--- PROVIDED MATERIAL Enclosed Below ---

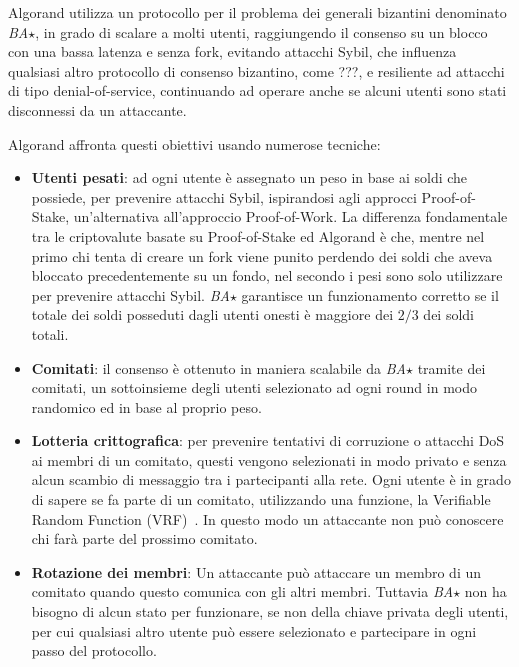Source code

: Algorand utilizza un protocollo per il problema dei generali bizantini denominato \emph{BA$\star$}, in grado di scalare a molti utenti, raggiungendo il consenso su un blocco con una bassa latenza e senza fork, evitando attacchi Sybil, che influenza qualsiasi altro protocollo di consenso bizantino, come ???, e resiliente ad attacchi di tipo denial-of-service, continuando ad operare anche se alcuni utenti sono stati disconnessi da un attaccante.

Algorand affronta questi obiettivi usando numerose tecniche:
\begin{itemize}
	\item \textbf{Utenti pesati}: ad ogni utente è assegnato un peso in base ai soldi che possiede, per prevenire attacchi Sybil, ispirandosi agli approcci Proof-of-Stake, un'alternativa all'approccio Proof-of-Work. La differenza fondamentale tra le criptovalute basate su Proof-of-Stake ed Algorand è che, mentre nel primo chi tenta di creare un fork viene punito perdendo dei soldi che aveva bloccato precedentemente su un fondo, nel secondo i pesi sono solo utilizzare per prevenire attacchi Sybil. \emph{BA$\star$} garantisce un funzionamento corretto se il totale dei soldi posseduti dagli utenti onesti è maggiore dei $2/3$ dei soldi totali.
	\item \textbf{Comitati}: il consenso è ottenuto in maniera scalabile da \emph{BA$\star$} tramite dei comitati, un sottoinsieme degli utenti selezionato ad ogni round in modo randomico ed in base al proprio peso.
	\item \textbf{Lotteria crittografica}: per prevenire tentativi di corruzione o attacchi DoS ai membri di un comitato, questi vengono selezionati in modo privato e senza alcun scambio di messaggio tra i partecipanti alla rete. Ogni utente è in grado di sapere se fa parte di un comitato, utilizzando una funzione, la Verifiable Random Function (VRF)~\cite{micali1999verifiable}. In questo modo un attaccante non può conoscere chi farà parte del prossimo comitato.
	\item \textbf{Rotazione dei membri}: Un attaccante può attaccare un membro di un comitato quando questo comunica con gli altri membri. Tuttavia \emph{BA$\star$} non ha bisogno di alcun stato per funzionare, se non della chiave privata degli utenti, per cui qualsiasi altro utente può essere selezionato e partecipare in ogni passo del protocollo.
\end{itemize}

--- End of Enclosed PROVIDED MATERIAL ---

Write out every entry above exactly as it stands, minus the pictures.

Source code

: Algorand utilizza un protocollo per il problema dei generali bizantini denominato \emph{BA$\star$}, in grado di scalare a molti utenti, raggiungendo il consenso su un blocco con una bassa latenza e senza fork, evitando attacchi Sybil, che influenza qualsiasi altro protocollo di consenso bizantino, come ???, e resiliente ad attacchi di tipo denial-of-service, continuando ad operare anche se alcuni utenti sono stati disconnessi da un attaccante.

Algorand affronta questi obiettivi usando numerose tecniche:
\begin{itemize}
	\item \textbf{Utenti pesati}: ad ogni utente è assegnato un peso in base ai soldi che possiede, per prevenire attacchi Sybil, ispirandosi agli approcci Proof-of-Stake, un'alternativa all'approccio Proof-of-Work. La differenza fondamentale tra le criptovalute basate su Proof-of-Stake ed Algorand è che, mentre nel primo chi tenta di creare un fork viene punito perdendo dei soldi che aveva bloccato precedentemente su un fondo, nel secondo i pesi sono solo utilizzare per prevenire attacchi Sybil. \emph{BA$\star$} garantisce un funzionamento corretto se il totale dei soldi posseduti dagli utenti onesti è maggiore dei $2/3$ dei soldi totali.
	\item \textbf{Comitati}: il consenso è ottenuto in maniera scalabile da \emph{BA$\star$} tramite dei comitati, un sottoinsieme degli utenti selezionato ad ogni round in modo randomico ed in base al proprio peso.
	\item \textbf{Lotteria crittografica}: per prevenire tentativi di corruzione o attacchi DoS ai membri di un comitato, questi vengono selezionati in modo privato e senza alcun scambio di messaggio tra i partecipanti alla rete. Ogni utente è in grado di sapere se fa parte di un comitato, utilizzando una funzione, la Verifiable Random Function (VRF)~\cite{micali1999verifiable}. In questo modo un attaccante non può conoscere chi farà parte del prossimo comitato.
	\item \textbf{Rotazione dei membri}: Un attaccante può attaccare un membro di un comitato quando questo comunica con gli altri membri. Tuttavia \emph{BA$\star$} non ha bisogno di alcun stato per funzionare, se non della chiave privata degli utenti, per cui qualsiasi altro utente può essere selezionato e partecipare in ogni passo del protocollo.
\end{itemize}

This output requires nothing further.